Dataset excerpts —
----------------------------------------
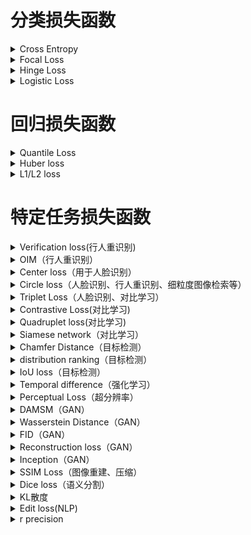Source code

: # 分类损失函数
<details>
  <summary>Cross Entropy</summary>
  <h2>1. 损失函数介绍</h2>
    <br />交叉熵（Cross Entropy）是Shannon信息论中一个重要概念，主要用于度量两个概率分布间的差异性信息。
    <br />交叉熵损失函数用于度量实际输出（概率）与期望输出（概率）的距离，也就是交叉熵的值越小，两个概率分布就越接近。
    <br />交叉熵函数常用于分类(classification)。
  <h2>2. 表达式</h2>
    <br />Cross Entropy Loss 定义如下:
    <br /><img src = "figures/CELoss.png" width = "50%">
  <h2>3. 代码实现</h2>
    <br />Cross Entropy Loss的Python代码
    <pre>
    
    def cross_entropy(a, y):
        return np.sum(np.nan_to_num(-y*np.log(a)-(1-y)*np.log(1-a)))

    # tensorflow version
    loss = tf.reduce_mean(-tf.reduce_sum(y_*tf.log(y), reduction_indices=[1]))

    # numpy version
    loss = np.mean(-np.sum(y_*np.log(y), axis=1))</pre>
</details>

<details>
  <summary>Focal Loss</summary>
  <h2>1. 损失函数介绍</h2>
    <br /> Focal Loss是用于分类问题的带参损失函数, 当前object detection算法：
    <br /> 1. two-stage detector: Faster-RCNN为代表，需要region proposal的算法，由于RPN需要对object进行两次过滤(2-stage)，准确率较高但速度慢
    <br /> 2. one-stage detector: YOLO为代表，速度快准确率不高
    <br /> Focal loss 的目的是让one-stage在维持速度的前提下达到two-stage准确率。作者认为one-stage准确率不佳的核心原因：样本类别不均衡。Focal Loss采用调制因子来减少易分类样本的权重，从而使得模型在训练时更专注于难分类的样本。
  <h2>2. 表达式</h2>
    <br />focal Loss 定义如下:
    <br /><img src = "figures/focal_loss.png" width = "50%">
  <h2>3. 代码实现</h2>
    <br />Focal损失函数的Python代码
    <pre>
       class FocalLoss(nn.Module):
          def __init__(self, gamma=0,alpha=1):
              super(FocalLoss, self).__init__()
              self.gamma = gamma
              self.ce = nn.CrossEntropyLoss()
              self.alpha=alpha
          def forward(self, input, target):
              logp = self.ce(input, target)
              p = torch.exp(-logp)
              loss = (1 - p) ** self.gamma * logp
              loss = self.alpha*loss
              return loss.mean()</pre>
</details>

<details>
  <summary>Hinge Loss</summary>
  <h2>1. 损失函数介绍</h2>
    <br /> 用于2分类问题的不带参损失函数，标签值y的取值+1/-1, 预测值y'∈R, 该二分类问题的目标函数的要求：当y大于等于+1或者小于等于-1时，都是分类器确定的分类结果，此时的损失函数loss为0；而当预测值y'∈(−1,1)时，分类器对分类结果不确定，loss不为0。显然，当y'=0时，loss达到最大值重，从而使得模型在训练时更专注于难分类的样本。
  <h2>2. 表达式</h2>
    <br />Hinge Loss 定义如下:
    <br /><img src = "figures/hinge_loss.png" width = "50%">
  <h2>3. 代码实现</h2>
    <br />Hinge损失函数的Python代码
    <pre>
       loss = max(0, 1-target*prediction)</pre>
</details>

<details>
  <summary>Logistic Loss</summary>
  <h2>1. 损失函数介绍</h2>
    <br /> 用于二分类问题的损失函数
  <h2>2. 表达式</h2>
    <br />Logistic Loss 定义如下:
    <br /><img src = "figures/Logistic_loss.png" width = "50%">
  <h2>3. 代码实现</h2>
    <br />Logistic损失函数的Python代码
    <pre>
       loss = 1 / (1 + torch.exp(-x))</pre>
</details>

# 回归损失函数
<details>
  <summary>Quantile Loss</summary>
  <h2>1. 损失函数介绍</h2>
    <br /> 分位数回归 Quantile Regression 是一类在实际应用中非常有用的回归算法，通常的回归算法是拟合目标值的期望或者中位数，而分位数回归可以通过给定不同的分位点，拟合目标值的不同分位数。
    <br /> 分位数回归是通过使用分位数损失 Quantile Loss 来实现这一点的，分位数损失形式如下，式中的 r 分位数系数。
    <br /><img src = "figures/quantile loss.png" width = "50%">
  <h2>2. 代码实现</h2>
    <br />https://gist.github.com/borgwang/4313e9375ef233c3b812f9f80f1af2bb
</details>

<details>
  <summary>Huber loss</summary>
  <h2>1. 损失函数介绍</h2>
    <br /> Huber Loss 是一个用于回归问题的带参损失函数, 优点是能增强平方误差损失函数(MSE, mean square error)对离群点的鲁棒性。
    <br /> 当预测偏差小于 δ 时，它采用平方误差,当预测偏差大于 δ 时，采用的线性误差。
    <br /> 相比于最小二乘的线性回归，HuberLoss降低了对离群点的惩罚程度，所以 HuberLoss 是一种常用的鲁棒的回归损失函数。
  <h2>2. 表达式</h2>
    <br />Huber Loss 定义如下:
    <br /><img src = "figures/Huber Loss.png" width = "50%">
  <h2>3. 代码实现</h2>
    <br />Huber损失函数的Python代码
    <pre># huber 损失
def huber(true, pred, delta):
    loss = np.where(np.abs(true-pred) < delta , 0.5*((true-pred)**2), delta*np.abs(true - pred) - 0.5*(delta**2))
    return np.sum(loss)</pre>
</details>

<details>
  <summary>L1/L2 loss</summary>
  <h2>1. L1-norm loss function</h2>
    <br /><img src = "figures/L1.png" width = "100%">
  <h2>2. L2-norm loss function</h2>
    <br /><img src = "figures/L2.png" width = "100%">
  <h2>3. L1和L2 损失函数区别</h2>
    <br />L2损失函数是最最常用的损失函数，在回归问题中，也就是我们耳熟能详的最小二乘法。并且在满足高斯马尔可夫条件的时候，可以证明使用L2损失函数所得的参数具有无偏性和有效性。
    <br />但是，L1损失函数也有其自己的优点，下面我们对两个损失函数进行比较。
    <br /><img src = "figures/L1L2.png" width = "100%"> 
    <br />稳健性:
    <br />L1损失函数稳健性强是它最大的优点。面对误差较大的观测，L1损失函数不容易受到它的影响。这是因为:L1损失函数增加的只是一个误差，而L2损失函数增加的是误差的平方。当误差较大时，使用L2损失函数，我们需要更大程度的调整模型以适应这个观测，所以L2损失函数没有L1损失函数那么稳定。
    <br />那么，当我们认为模型中可能存在异常值时，使用L1损失函数可能会更好；但是，当我们需要把误差较大的观测也纳入模型中时，使用L2损失函数更好一些。
    <br />解的稳定性:
    <br />首先，从求解效率上来说，L2损失函数处处可导，而L1损失函数在零点位置是不可导的，这就使得使用L2损失函数求解可以得到一个解析解，而L1损失函数则没有；
    <br />其次，当数据有一个微小的变化时，L1损失函数的变化更大，其解更加的不稳定。

  <h2>4. 代码实现</h2>
    <br />L1/L2 loss的Python代码
    <pre>
    import numpy as np
    #定义L1损失函数
    def L1_loss(y_true,y_pre): 
        return np.sum(np.abs(y_true-y_pre))
    #定义L2损失函数
    def L2_loss(y_true,y_pre):
        return np.sum(np.square(y_true-y_pre))</pre>
</details>

# 特定任务损失函数
<details>
  <summary>Verification loss(行人重识别)</summary>
  <h2>1. 损失函数介绍</h2>
    <br /> verification loss可以度量两个样本之间的关系。
  <h2>2. 表达式</h2>
    <br />定义\:每一对训练图片都有一个标签(same/not)，其中表示两张图片属于同一个行人(正样本对)，反之表示它们属于不同行人(负样本对)。一般情况下，通过fij=(fi-fj)^2得到差分特征fij，其中fi和fj是两个样本xi和xj的嵌入特征。 我们使用p(δij | fij )表示输入对(xi和xj)被识别为δij（0或1)的概率。
    <br /><img src = "figures/Verification_loss.png" width = "50%">
  <h2>3. 代码实现</h2>
    <br />Verification loss的Python代码
    <pre>
  def Verification(y,f):
    return -y*torch.log(p(y,f))-(1-y)*torch.log(1-p(y,f))
</details>

<details>
  <summary>OIM（行人重识别）</summary>
    <br /><img src = "figures/OIM.png" width = "100%">
</details>

<details>
  <summary>Center loss（用于人脸识别）</summary>
  <h2>1. 损失函数介绍</h2>
    <br />Center loss用于人脸识别，与softmax cross entropy loss一起使用。Center loss同时学习每个类的特征中心，并惩罚人脸特征与其对应的中心之间的距离。
    <br />Center loss可以尽可能增大类间距离和类内紧凑性，对于人脸识别非常重要。
  <h2>2. 表达式</h2>
    <br /><img src = "figures/center_loss_1.png" width = "25%">
    <br />类别中心在每个mini-batch中的更新量为
    <br /><img src = "figures/center_loss_2.png" width = "25%">
  <h2>3. 代码实现</h2>
    <pre>
    class CenterLoss(nn.Module):
        def __init__(self, num_classes, feat_dim):
            super(CenterLoss, self).__init__()
            self.num_classes = num_classes
            self.feat_dim = feat_dim
            self.centers = nn.Parameter(torch.randn(self.num_classes, self.feat_dim))
    
        def forward(self, x, labels):
            batch_size = x.size(0)
            distmat = torch.pow(x, 2).sum(dim=1, keepdim=True).expand(batch_size, self.num_classes) + \
                      torch.pow(self.centers, 2).sum(dim=1, keepdim=True).expand(self.num_classes, batch_size).t()
            distmat.addmm_(1, -2, x, self.centers.t())
            classes = torch.arange(self.num_classes).long()
            labels = labels.unsqueeze(1).expand(batch_size, self.num_classes)
            mask = labels.eq(classes.expand(batch_size, self.num_classes))
            dist = distmat * mask.float()
            loss = dist.sum() / batch_size
            return loss
	</pre>
</details>

<details>
  <summary>Circle loss（人脸识别、行人重识别、细粒度图像检索等）</summary>
  <h2>1. 损失函数介绍</h2>
    <br />Circle loss可以用于依赖特征学习的任务（人脸识别、行人重识别、细粒度图像检索等）。
    <br />深度特征学习有两种基本范式，分别是使用类标签和使用正负样本对标签进行学习。这两种学习方法之间并无本质区别，其目标都是最大化类内相似度（s_p）和最小化类间相似度（s_n），很多常用的损失函数都会将s_n和s_p组合成相似度对来优化，并试图减小s_n-s_p。
    <br />Circle loss旨在最大化类内相似度，最小化类间相似度：把所有的s_p和s_n两两配对，并减小在所有的相似性对上二者的差值，并通过两个线性因子控制对相似度的惩罚程度，实现更灵活的优化途径和更明确的优化目标。
    <h2>2. 表达式</h2>
    <br /><img src = "figures/circle_loss.png" width = "50%">
  <h2>3. 代码实现</h2>
    <pre>
    class CircleLoss(nn.Module):
        def __init__(self, m, gamma):
            super(CircleLoss, self).__init__()
            self.m = m
            self.gamma = gamma
            self.soft_plus = nn.Softplus()
    
        def forward(self, sp, sn):
            ap = torch.clamp_min(- sp.detach() + 1 + self.m, min=0.)
            an = torch.clamp_min(sn.detach() + self.m, min=0.)
            delta_p = 1 - self.m
            delta_n = self.m
            logit_p = - ap * (sp - delta_p) * self.gamma
            logit_n = an * (sn - delta_n) * self.gamma
            loss = self.soft_plus(torch.logsumexp(logit_n, dim=0) + torch.logsumexp(logit_p, dim=0))
            return loss
	</pre>
</details>

<details>
  <summary>Triplet Loss（人脸识别、对比学习）</summary>
  <h2>1. 损失函数介绍</h2>
    <br /> 回归问题损失函数，用于人脸识别，学习人脸的embedding, 相似的人脸对应的embedding在特征空间内相近，以此距离作人脸识别
  <h2>2. 表达式</h2>
    <br />Triplet Loss 定义如下:
    <br /> (a, p, n) a: anchor, p: positive sample, n: negetive sample
    <br /><img src = "figures/Triplet_loss.png" width = "50%">
  <h2>3. 代码实现</h2>
    <br />Triplet损失函数的Python代码
    <pre>
       triplet_loss = np.maximum(positive_dist - negative_dist + margin, 0.0)</pre>
</details>

<details>
  <summary>Contrastive Loss(对比学习)</summary>
  <h2>1. 损失函数介绍</h2>
    <br /> 对比学习的损失函数，使近似样本之间的距离越小越好。不近似样本之间的距离如果小于m，则通过互斥使其距离接近m。
  <h2>2. 表达式</h2>
    <br />Contrastive Loss 定义如下:
    <br /><img src = "figures/contrastive_loss.png" width = "50%">
  <h2>3. 代码实现</h2>
    <br />交叉损失函数的Python代码
    <pre>
  class ContrastiveLoss(torch.nn.Module):
    def __init__(self, margin=2.0):
        super(ContrastiveLoss, self).__init__()
        self.margin = margin
    def forward(self, output1, output2, label):
        euclidean_distance = F.pairwise_distance(output1, output2)
        loss_contrastive = torch.mean((1-label)*torch.pow(euclidean_distance, 2)\
          +(label)*torch.pow(torch.clamp(self.margin - euclidean_distance, min=0.0), 2))     
        return loss_contrastive</pre>
</details>
  
<details>
  <summary>Quadruplet loss(对比学习)</summary>
  <h2>1. 损失函数介绍</h2>
    <br /> 对比学习的损失函数，一部分就是正常的triplet loss，这部分loss能够让模型区分出正样本对和负样本对之间的相对距离。另一部分是正样本对和其他任意负样本对之前的相对距离。这一部分约束可以理解成最小的类间距离都要大于类内距离。
  <h2>2. 表达式</h2>
    <br />Quadruplet loss 定义如下:
    <br /><img src = "figures/Quadruplet_loss.png" width = "50%">
  <h2>3. 代码实现</h2>
    <br />Quadruplet loss函数的Python代码
    <pre>
  import tensorflow as tf
  def bh_quadruplet_loss(dists, labels):
    # Defines the "batch hard" quadruplet loss function.
    same_identity_mask = tf.equal(tf.expand_dims(labels, axis=1),tf.expand_dims(labels, axis=0))
    negative_mask = tf.logical_not(same_identity_mask)
    positive_mask = tf.logical_xor(same_identity_mask,tf.eye(tf.shape(labels)[0], dtype=tf.bool))
    different_mask = tf.logical_and(negative_mask,positive_mask )   #create the different probe of data
    furthest_positive = tf.reduce_max(dists * tf.cast(positive_mask, tf.float32), axis=1)
    closest_negative = tf.map_fn(lambda x: tf.reduce_min(tf.boolean_mask(x[0], x[1])),
                                 (dists, negative_mask), tf.float32)
    different_negative = tf.map_fn(lambda x: tf.reduce_min(tf.boolean_mask(x[0], x[1])),
                                 (dists, different_mask), tf.float32)
    diff = 2*furthest_positive - closest_negative-different_negative
    return tf.maximum(diff + TL_MARGIN, 0.0)
</details>
	
<details>
  <summary>Siamese network（对比学习）</summary>
  <h2>1. 损失函数介绍</h2>
    <br /> 孪生神经网络用来衡量两个输入的相似程度。孪生神经网络有两个输入（Input1 and Input2）,将两个输入feed进入两个神经网络（Network1 and Network2），这两个神经网络分别将输入映射到新的空间，形成输入在新的空间中的表示。通过Loss的计算，评价两个输入的相似度。
  <h2>2. 形式</h2>
    <br />标准的孪生网络是共享权值的:
    <br /><img src = "figures/Siamese_network.png" width = "50%">
    <br />伪孪生网络（pseudo-siamese network）是不共享权值的:
    <br /><img src = "figures/pseudo-siamese network.png" width = "50%">
  <h2>3. 损失函数的选择</h2>
    <br />siamese network的初衷是计算两个输入的相似度,。左右两个神经网络分别将输入转换成一个"向量"，在新的空间中，通过判断cosine距离就能得到相似度了。传统的siamese network使用Contrastive Loss。
</details>

<details>
  <summary>Chamfer Distance（目标检测）</summary>
  <h2>1. 损失函数介绍</h2>
    <br /> 一种对于图像的距离变换（distance transform），常用于shaped based object detection。对于一个有特征点和非特征点的二值图像，此距离变换就是求解每一个点到最近特征点的距离。
  <h2>2. 形式</h2>
    <br /><img src = "figures/Chamfer.png" width = "100%">
</details>
	
<details>
  <summary>distribution ranking（目标检测）</summary>
  <h2>1. 损失函数介绍</h2>
    <br /> 这是目标检测领域内提出的loss。在单阶段目标检测任务中存在两个问题，首先，类别之间的候选数量不均衡。如果没有区域提出(region proposal)阶段，背景候选的数量很容易超过前景候选的数量。第二，背景候选的分布不平衡。它们中的大多数可以很容易地与前景对象分开，而只有少数很难区分。考虑到背景候选的不平衡，引入distributional ranking (DR)损失，将前景的约束分布排序在背景候选人的约束分布之上。通过对候选项进行重新加权，得到对应于最坏情况下损失的分布，损失可以集中在前景和背景分布之间的决策边界上。
  <h2>2. 表达式</h2>
    <br />distribution ranking定义如下:
    <br /><img src = "figures/distribution_ranking.png" width = "50%">
  <h2>3. 代码实现</h2>
    <br />distribution ranking的Python代码
    <pre>
class SigmoidDRLoss(nn.Module):
    def __init__(self, pos_lambda=1, neg_lambda=0.1/math.log(3.5), L=6., tau=4.):
        super(SigmoidDRLoss, self).__init__()
        self.margin = 0.5
        self.pos_lambda = pos_lambda
        self.neg_lambda = neg_lambda
        self.L = L
        self.tau = tau

    def forward(self, logits, targets):
        num_classes = logits.shape[1]
        dtype = targets.dtype
        device = targets.device
        class_range = torch.arange(1, num_classes + 1, dtype=dtype, device=device).unsqueeze(0)
        t = targets.unsqueeze(1)
        pos_ind = (t == class_range)
        neg_ind = (t != class_range) * (t >= 0)
        pos_prob = logits[pos_ind].sigmoid()
        neg_prob = logits[neg_ind].sigmoid()
        neg_q = F.softmax(neg_prob/self.neg_lambda, dim=0)
        neg_dist = torch.sum(neg_q * neg_prob)
        if pos_prob.numel() > 0:
            pos_q = F.softmax(-pos_prob/self.pos_lambda, dim=0)
            pos_dist = torch.sum(pos_q * pos_prob)
            loss = self.tau*torch.log(1.+torch.exp(self.L*(neg_dist - pos_dist+self.margin)))/self.L
        else:
            loss = self.tau*torch.log(1.+torch.exp(self.L*(neg_dist - 1. + self.margin)))/self.L
        return loss
</details>
 
<details>
  <summary>IoU loss（目标检测）</summary>
  <h2>1. 损失函数介绍</h2>
    <br />IoU loss用于目标检测任务的边界框回归分支。
    <br />IoU loss直接优化预测边界框与真实边界框之间的交并比，与分别优化边界框的坐标不同，IoU loss考虑了不同坐标之间的相互关系，也可以降低损失对目标尺寸的敏感性。
  <h2>2. 表达式</h2>
    <br /><img src = "figures/iou_loss.png" width = "25%">
  <h2>3. 代码实现</h2>
    <pre>
    def iou_loss(pred, target):
        # shape of pred and target: Nx4
        pred_t, pred_l, pred_b, pred_r = pred.split(1,dim=1)
        target_t, target_l, target_b, target_r = target.split(1,dim=1)
        pred_area = (pred_t + pred_b) * (pred_l + pred_r)
        target_area = (target_t + target_b) * (target_l + target_r)
        i_h = torch.min(pred_t, target_t) + torch.min(pred_b, target_b)
        i_w = torch.min(pred_l, target_l) + torch.min(pred_r, target_r)
        intersection = 
        loss = - torch.log(intersection / (pred_area + target_area - intersection + 1.))
        return loss.mean()
	</pre>
</details>

<details>
  <summary>Temporal difference（强化学习）</summary>
  <h2>1. 介绍</h2>
    <br /> Temporal difference是强化学习中的一种方法。
    <br /> 时间差分是强化学习中最核心也最新奇的想法。它混合了动态规划和蒙特卡洛。和蒙特卡洛类似，时间差分方法从历史经验中去学习，利用了采样的思想；和动态规划类似，使用贝尔曼方程，使用后继状态的值函数更新当前状态的值函数。
  <h2>2. 算法流程</h2>
    <br /><img src = "figures/T D.png" width = "100%">
</details>
  
<details>
  <summary>Perceptual Loss（超分辨率）</summary>
  <h2>1. 损失函数介绍</h2>
    <br /> 超分辨率问题中的损失函数，也被称为感知损失函数。传统的超分工作中通常采用像素级的误差损失，却没有捕获到预测结果和Ground truth之间的感知区别。而感知损失则提供了一种建立在像素级别以上的对图像更高级语义信息的比较。
  <h2>2. 表达式</h2>
    <br />Perceptual Loss 定义如下:
    <br /><img src = "figures/Perceptual loss.png" width = "100%">
</details>
 
<details>
  <summary>DAMSM（GAN）</summary>
    <br /><img src = "figures/DAMSM.png" width = "100%">
</details>
  
<details>
  <summary>Wasserstein Distance（GAN）</summary>
  <h2>1. 损失函数介绍</h2>
    <br /> 传统的GAN loss中（JS散度和KL散度）存在很多问题，导致GAN的训练十分困难，主要表现为：模式坍塌（生成样本多样性不足）、不稳定（难以收敛）。很多研究都对GAN训练的困难性进行了探讨，最关键的问题在于，采用KL散度和JS散度作为两个概率的差异的衡量，如果两个概率的支撑集不重叠，就无法让那个参数化的、可移动的概率分布慢慢靠近以拟合目标分布。因此，研究者提出Wasserstein GAN，即WGAN，采用一种新的Loss定义，即Wasserstein Distance，作为两个概率分布的距离衡量指标。
  <h2>2. 表达式</h2>
    <br />Wasserstein Distance定义如下:
    <br /><img src = "figures/Wasserstein Distance.PNG" width = "50%">
</details>
 
<details>
  <summary>FID（GAN）</summary>
  <h2>1. 损失函数介绍</h2>
    <br /> FID (Frechet Inception Distance score)是计算真实图像和生成图像的特征向量之间距离的一种度量。FID 从原始图像的计算机视觉特征的统计方面的相似度来衡量两组图像的相似度，这种视觉特征是使用 Inception v3 图像分类模型计算的得到的。分数越低代表两组图像越相似，或者说二者的统计量越相似，FID 在最佳情况下的得分为 0.0，表示两组图像相同。FID 分数被用于评估由生成性对抗网络生成的图像的质量，较低的分数与较高质量的图像有很高的相关性。
  <h2>2. 表达式</h2>
    <br />FID定义如下:
    <br /><img src = "figures/FID.PNG" width = "80%">
</details>

<details>
  <summary>Reconstruction loss（GAN）</summary>
  <h2>1. 损失函数介绍</h2>
    <br />faceswap-GAN中构建了一个编码器和两个解码器，训练时使用Reconstruction loss，使源人脸和目标人脸通过对应的编码器和解码器后能够重建，以此训练编码器和解码器。Reconstruction loss使用L1 loss。
  <h2>2. 表达式</h2>
    <br /><img src = "figures/recon_loss.png" width = "25%">
</details>

<details>
  <summary>Inception（GAN）</summary>
  <h2>1. 损失函数介绍</h2>
    <br /> 评价一个生成模型，我们需要考验它两方面性能：1. 生成的图片是否清晰；2. 生成的图片是否多样。生成的图片不够清晰，显然说明生成模型表现欠佳；生成的图片足够清晰，我们还要看是不是能生成足够多样的图片，有些生成模型只能生成有限的几种清晰图片，陷入了所谓 mode collapse，也并不能看作是好的模型。而Inception Score正是这样一种衡量清晰度和多样性的度量指标。更直观而言，对于单一的生成图像，Inception输出的概率分布熵值应该尽量小，因为越小说明生成图像越有可能属于某个类别，代表图像质量高；对于生成器生成的一批图像而言，Inception输出的平均概率分布熵值应该尽量大。因为生成器应该保证生成图像的多样性。
  <h2>2. 表达式</h2>
    <br />Wasserstein Distance定义如下:
    <br /><img src = "figures/Inception.PNG" width = "50%">
</details>
  
<details>
  <summary>SSIM Loss（图像重建、压缩）</summary>
  <h2>1. 损失函数介绍</h2>
    <br /> 当对一幅图片进行有损压缩，或者一幅图片有了噪声、畸变（distortion）等。我们人可以分辨出这两幅图大概率还是同一幅图，但如何有效地衡量他们的相似性呢？传统的L2距离（Mean Square Error,MSE）和L1距离无法衡量图片的结构相似性，因此需要新的度量标准弥补这一缺陷。
  
  研究发现，人眼对光照不敏感，但对局部（图像不同部分）光照的变化敏感；对灰度不敏感，但对各部分灰度的相对变化程度（对比度变化）敏感；并且对整体的结构敏感。基于以上先验信息，研究者提出了SSIM这种structure similarity的方法来做最后变化后的图片与变化前的结构相似性。
  <h2>2. 表达式</h2>
    <br />SSIM Loss定义如下:
    <br /><img src = "figures/SSIM Loss.PNG" width = "50%">
</details>
 
<details>
  <summary>Dice loss（语义分割）</summary>
  <h2>1. 损失函数介绍</h2>
    <br />Dice系数是一种集合相似度度量，是语义分割任务的评价指标之一。
    <br />Dice loss用于分割任务，是一种基于区域的损失函数，直接优化Dice系数，同时可以减少类别不平衡问题的影响。
  <h2>2. 表达式</h2>
    <br /><img src = "figures/dice_loss.png" width = "25%">
  <h2>3. 代码实现</h2>
    <pre>
    def dice_loss(pred, target):
        # shape of pred and target: NxCxHxW
        intersection = (pred * target).sum(dim=(2, 3))
        loss = (2. * intersection + 1.) / (pred.sum(dim=(2, 3)) + target.sum(dim=(2, 3)) + 1.)
        return 1 - loss.mean()
	</pre>
</details>

<details>
  <summary>KL散度</summary>
  <h2>1. 损失函数介绍</h2>
    <br /> 相对熵，又被称为KL散度或信息散度，是两个概率分布间差异的非对称性度量 。在信息论中，相对熵等价于两个概率分布的信息熵的差值，若其中一个概率分布为真实分布，另一个为理论（拟合）分布，则此时相对熵等于交叉熵与真实分布的信息熵之差，表示使用理论分布拟合真实分布时产生的信息损耗 。
  <h2>2. 表达式</h2>
    <br />KL散度定义如下（注意：p*log（p）-p*log(q)=p*log（p/q)，前者更利于推导的理解，后者实现起来更方便）:
    <br /><img src = "figures/KL.png" width = "50%">
  <h2>3. 代码实现</h2>
    <br />KL散度的Python代码
    <pre>
  def KL(P,Q):
    return sum(P * log(P / Q))
</details>
	
<details>
  <summary>Edit loss(NLP)</summary>
  <h2>1. 损失函数介绍</h2>
    <br /> 编辑距离，也叫莱文斯坦Levenshtein 距离，指的是两个字符串之间，由一个转换成另一个所需的最少编辑操作次数。许可的编辑操作包括将一个字符替换成另一个字符，插入一个字符，删除一个字符。
    <br /> 该损失函数的优势在于类似于ctc loss可以计算2个长度不等的序列的损失。编辑距离越大的词被认为是越不相同的。
  <h2>2. 算法</h2>
    <br />编辑距离的算法是首先由俄国科学家Levenshtein提出的，故又叫Levenshtein Distance。源词s，目标词t，算法如下：
    <br /><img src = "figures/Edit.png" width = "50%">
  <h2>3. 代码实现</h2>
    <br />Edit loss Tensorflow代码
    <pre>
	tf.edit_distance(
	    hypothesis,
	    truth,
	    normalize=True,
	    name='edit_distance'
	)</pre>
</details>
	
<details>
  <summary>r precision</summary>
    <br /><img src = "figures/r_precision.png" width = "100%">
</details>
----------------------------------------
Required action —
The required output is each line of the entries that contains the word "对比学习的损失函数".

Response box —
    <br /> 对比学习的损失函数，使近似样本之间的距离越小越好。不近似样本之间的距离如果小于m，则通过互斥使其距离接近m。
    <br /> 对比学习的损失函数，一部分就是正常的triplet loss，这部分loss能够让模型区分出正样本对和负样本对之间的相对距离。另一部分是正样本对和其他任意负样本对之前的相对距离。这一部分约束可以理解成最小的类间距离都要大于类内距离。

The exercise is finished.